**WORK INSTRUCTIONS:**
The entries below should be output exactly as written.

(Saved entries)
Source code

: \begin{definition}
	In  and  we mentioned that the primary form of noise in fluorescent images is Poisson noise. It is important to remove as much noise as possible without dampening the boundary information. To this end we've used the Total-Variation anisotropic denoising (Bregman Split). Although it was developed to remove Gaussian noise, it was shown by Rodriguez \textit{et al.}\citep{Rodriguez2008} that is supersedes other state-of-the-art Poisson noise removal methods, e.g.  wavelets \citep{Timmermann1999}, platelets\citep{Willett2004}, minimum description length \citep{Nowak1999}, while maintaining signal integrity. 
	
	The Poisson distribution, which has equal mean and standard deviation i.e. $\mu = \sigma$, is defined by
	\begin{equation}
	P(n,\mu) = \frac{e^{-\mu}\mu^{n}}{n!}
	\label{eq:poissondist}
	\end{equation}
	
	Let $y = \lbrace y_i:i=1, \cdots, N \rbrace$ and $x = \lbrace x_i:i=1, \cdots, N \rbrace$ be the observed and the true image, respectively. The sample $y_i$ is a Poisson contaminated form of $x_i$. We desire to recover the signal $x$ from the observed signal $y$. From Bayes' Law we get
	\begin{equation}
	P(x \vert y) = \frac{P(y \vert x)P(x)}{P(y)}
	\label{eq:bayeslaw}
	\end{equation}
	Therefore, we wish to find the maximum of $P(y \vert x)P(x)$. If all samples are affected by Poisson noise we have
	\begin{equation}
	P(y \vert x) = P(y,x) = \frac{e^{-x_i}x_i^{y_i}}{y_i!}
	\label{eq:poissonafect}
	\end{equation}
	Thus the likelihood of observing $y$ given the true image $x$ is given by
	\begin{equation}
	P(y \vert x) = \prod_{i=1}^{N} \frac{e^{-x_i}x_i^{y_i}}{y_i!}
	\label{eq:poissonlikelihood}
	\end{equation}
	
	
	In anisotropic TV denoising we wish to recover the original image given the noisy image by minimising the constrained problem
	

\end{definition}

**WRITTEN SOLUTION:**
Source code

: \begin{definition}
	In  and  we mentioned that the primary form of noise in fluorescent images is Poisson noise. It is important to remove as much noise as possible without dampening the boundary information. To this end we've used the Total-Variation anisotropic denoising (Bregman Split). Although it was developed to remove Gaussian noise, it was shown by Rodriguez \textit{et al.}\citep{Rodriguez2008} that is supersedes other state-of-the-art Poisson noise removal methods, e.g.  wavelets \citep{Timmermann1999}, platelets\citep{Willett2004}, minimum description length \citep{Nowak1999}, while maintaining signal integrity. 
	
	The Poisson distribution, which has equal mean and standard deviation i.e. $\mu = \sigma$, is defined by
	\begin{equation}
	P(n,\mu) = \frac{e^{-\mu}\mu^{n}}{n!}
	\label{eq:poissondist}
	\end{equation}
	
	Let $y = \lbrace y_i:i=1, \cdots, N \rbrace$ and $x = \lbrace x_i:i=1, \cdots, N \rbrace$ be the observed and the true image, respectively. The sample $y_i$ is a Poisson contaminated form of $x_i$. We desire to recover the signal $x$ from the observed signal $y$. From Bayes' Law we get
	\begin{equation}
	P(x \vert y) = \frac{P(y \vert x)P(x)}{P(y)}
	\label{eq:bayeslaw}
	\end{equation}
	Therefore, we wish to find the maximum of $P(y \vert x)P(x)$. If all samples are affected by Poisson noise we have
	\begin{equation}
	P(y \vert x) = P(y,x) = \frac{e^{-x_i}x_i^{y_i}}{y_i!}
	\label{eq:poissonafect}
	\end{equation}
	Thus the likelihood of observing $y$ given the true image $x$ is given by
	\begin{equation}
	P(y \vert x) = \prod_{i=1}^{N} \frac{e^{-x_i}x_i^{y_i}}{y_i!}
	\label{eq:poissonlikelihood}
	\end{equation}
	
	
	In anisotropic TV denoising we wish to recover the original image given the noisy image by minimising the constrained problem
	

\end{definition}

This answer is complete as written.